Task prompt => The exercise asks you to copy every line below in which "buttons" appears.

Provided material =>
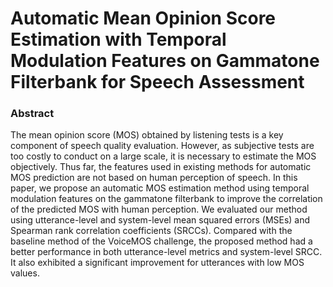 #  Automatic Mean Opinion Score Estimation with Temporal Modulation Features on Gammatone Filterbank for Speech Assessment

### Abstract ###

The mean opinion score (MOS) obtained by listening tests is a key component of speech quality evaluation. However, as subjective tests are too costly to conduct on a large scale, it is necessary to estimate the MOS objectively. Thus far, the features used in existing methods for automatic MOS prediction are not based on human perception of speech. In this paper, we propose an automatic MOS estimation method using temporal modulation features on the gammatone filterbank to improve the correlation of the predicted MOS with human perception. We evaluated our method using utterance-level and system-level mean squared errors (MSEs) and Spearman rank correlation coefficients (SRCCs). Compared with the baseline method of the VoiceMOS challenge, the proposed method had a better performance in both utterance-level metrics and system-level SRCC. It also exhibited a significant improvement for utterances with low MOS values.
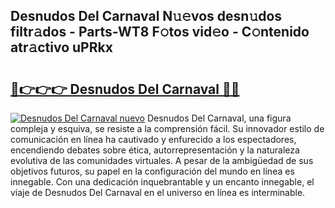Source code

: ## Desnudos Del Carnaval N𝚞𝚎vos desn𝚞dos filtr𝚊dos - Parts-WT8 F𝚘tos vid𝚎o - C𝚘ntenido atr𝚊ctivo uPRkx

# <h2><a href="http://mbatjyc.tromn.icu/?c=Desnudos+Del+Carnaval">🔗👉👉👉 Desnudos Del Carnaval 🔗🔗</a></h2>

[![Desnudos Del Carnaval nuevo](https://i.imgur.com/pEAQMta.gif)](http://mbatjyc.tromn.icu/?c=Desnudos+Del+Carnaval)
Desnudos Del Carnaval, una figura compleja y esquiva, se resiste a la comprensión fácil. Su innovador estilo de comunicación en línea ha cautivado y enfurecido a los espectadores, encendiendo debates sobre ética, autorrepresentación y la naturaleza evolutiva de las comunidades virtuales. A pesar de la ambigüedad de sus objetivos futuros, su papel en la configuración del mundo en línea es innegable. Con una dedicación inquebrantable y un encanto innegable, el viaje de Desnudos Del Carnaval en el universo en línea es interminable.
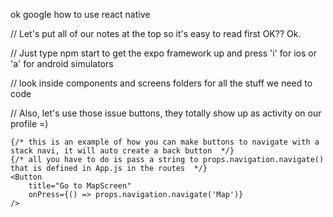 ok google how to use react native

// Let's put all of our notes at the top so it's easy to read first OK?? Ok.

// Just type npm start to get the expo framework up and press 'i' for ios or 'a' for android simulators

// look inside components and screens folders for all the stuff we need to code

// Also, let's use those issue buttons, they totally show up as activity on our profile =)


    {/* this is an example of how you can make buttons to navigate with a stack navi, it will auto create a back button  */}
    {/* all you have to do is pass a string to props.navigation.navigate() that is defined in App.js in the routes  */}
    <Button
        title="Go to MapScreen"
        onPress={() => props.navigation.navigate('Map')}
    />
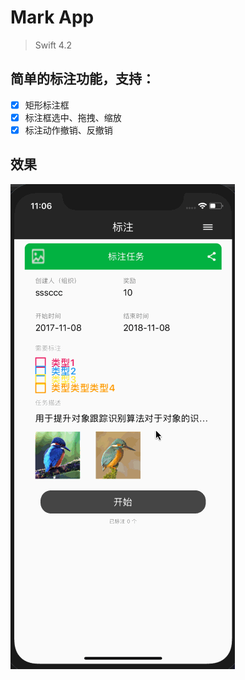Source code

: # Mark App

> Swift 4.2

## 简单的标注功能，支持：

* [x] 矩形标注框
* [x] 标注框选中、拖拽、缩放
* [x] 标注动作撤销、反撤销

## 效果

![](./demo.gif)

==

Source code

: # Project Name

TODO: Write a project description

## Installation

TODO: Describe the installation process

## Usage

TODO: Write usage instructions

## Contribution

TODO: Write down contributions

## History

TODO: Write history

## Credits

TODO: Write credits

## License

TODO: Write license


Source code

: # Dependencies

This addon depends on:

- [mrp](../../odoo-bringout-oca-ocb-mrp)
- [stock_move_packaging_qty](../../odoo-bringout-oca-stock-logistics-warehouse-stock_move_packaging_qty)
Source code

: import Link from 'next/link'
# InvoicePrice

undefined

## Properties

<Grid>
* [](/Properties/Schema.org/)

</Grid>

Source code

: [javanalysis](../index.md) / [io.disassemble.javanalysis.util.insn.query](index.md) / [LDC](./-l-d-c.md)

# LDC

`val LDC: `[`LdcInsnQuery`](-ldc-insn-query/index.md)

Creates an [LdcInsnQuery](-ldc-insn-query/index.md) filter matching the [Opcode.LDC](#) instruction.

Exercise result =>
// Also, let's use those issue buttons, they totally show up as activity on our profile =)
    {/* this is an example of how you can make buttons to navigate with a stack navi, it will auto create a back button  */}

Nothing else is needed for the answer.